Queste azioni sul cuore sono provocate dalla modalità con cui agisce la
chinidina nel cane e nel gatto con il blocco all'entrata degli ioni sodio nelle
cellule nella fase 0 del potenziale d'azione e il blocco selettivo dei canali
del potassio nella fase di ripolarizzazione.

Quindi il potenziale d'azione è prolungato, il periodo refrattario è aumentato
e l'automatismo delle cellule cardiache è diminuito.

Il potenziale d'azione è l'evento elettrico che causa la contrazione del cuore.
Il periodo refrattario è il tempo nel quale la cellula cardiaca non è sensibile
a stimoli esterni.
L'automatismo è la capacità delle cellule cardiache di generare i loro
stimoli e produrre un potenziale d'azione.

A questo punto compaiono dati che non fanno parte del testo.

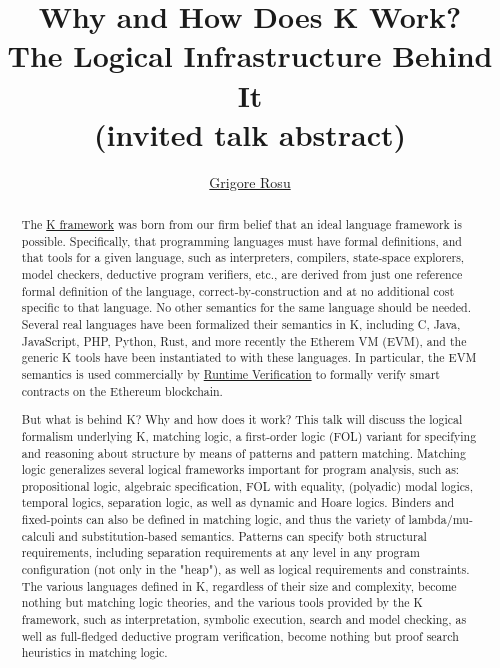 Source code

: \documentclass[submission,copyright,creativecommons]{eptcs}
\title{Why and How Does K Work?\\
  The Logical Infrastructure Behind It\\
  {\large (invited talk abstract)}
}
\author{\href{http://fsl.cs.illinois.edu/index.php/Grigore_Rosu}{Grigore Rosu}
  \institute{University of Illinois at Urbana-Champaign}
  \email{grosu@illinois.edu}
}
\begin{document}
\maketitle

\begin{abstract}
  The \href{http://kframework.org/}{K framework} was born from our
  firm belief that an ideal language framework is
  possible. Specifically, that programming languages must have formal
  definitions, and that tools for a given language, such as
  interpreters, compilers, state-space explorers, model checkers,
  deductive program verifiers, etc., are derived from just one
  reference formal definition of the language, correct-by-construction
  and at no additional cost specific to that language. No other
  semantics for the same language should be needed. Several real
  languages have been formalized their semantics in K, including C,
  Java, JavaScript, PHP, Python, Rust, and more recently the Etherem
  VM (EVM), and the generic K tools have been instantiated to with
  these languages. In particular, the EVM semantics is used
  commercially by \href{http://runtimeverification.com/}{Runtime
    Verification} to formally verify smart contracts on the Ethereum
  blockchain.

  But what is behind K? Why and how does it work? This talk will
  discuss the logical formalism underlying K, matching logic, a
  first-order logic (FOL) variant for specifying and reasoning about
  structure by means of patterns and pattern matching. Matching logic
  generalizes several logical frameworks important for program
  analysis, such as: propositional logic, algebraic specification, FOL
  with equality, (polyadic) modal logics, temporal logics, separation
  logic, as well as dynamic and Hoare logics. Binders and fixed-points
  can also be defined in matching logic, and thus the variety of
  lambda/mu-calculi and substitution-based semantics. Patterns can
  specify both structural requirements, including separation
  requirements at any level in any program configuration (not only in
  the "heap"), as well as logical requirements and constraints. The
  various languages defined in K, regardless of their size and
  complexity, become nothing but matching logic theories, and the
  various tools provided by the K framework, such as interpretation,
  symbolic execution, search and model checking, as well as
  full-fledged deductive program verification, become nothing but
  proof search heuristics in matching logic.
\end{abstract}
\end{document}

L'automatismo tipico del cuore
è quello del nodo senoatriale da dove, in condizioni normali, origina
l'impulso elettrico che porta alla contrazione del cuore.

Inoltre la chinidina ha un'azione di contrasto del sistema parasimpatico
(azione vagolitica) che provoca l'aumento della velocità di conduzione
dell'impulso elettrico e la diminuzione del periodo refrattario delle cellule
del nodo atrioventricolare.
Quindi l'attività della chinidina è data da una azione diretta sulle cellule
cardiache e da una indiretta attraverso la sua azione vagolitica.

Per ultimo la chinidina nel cane e nel gatto diminuisce l'attività degli
alfa-recettori dei vasi che regolano il loro tono (effetto alfa litico) per cui
la sua somministrazione per via endovenosa può causare vasodilatazione
e ipotensione anche marcate.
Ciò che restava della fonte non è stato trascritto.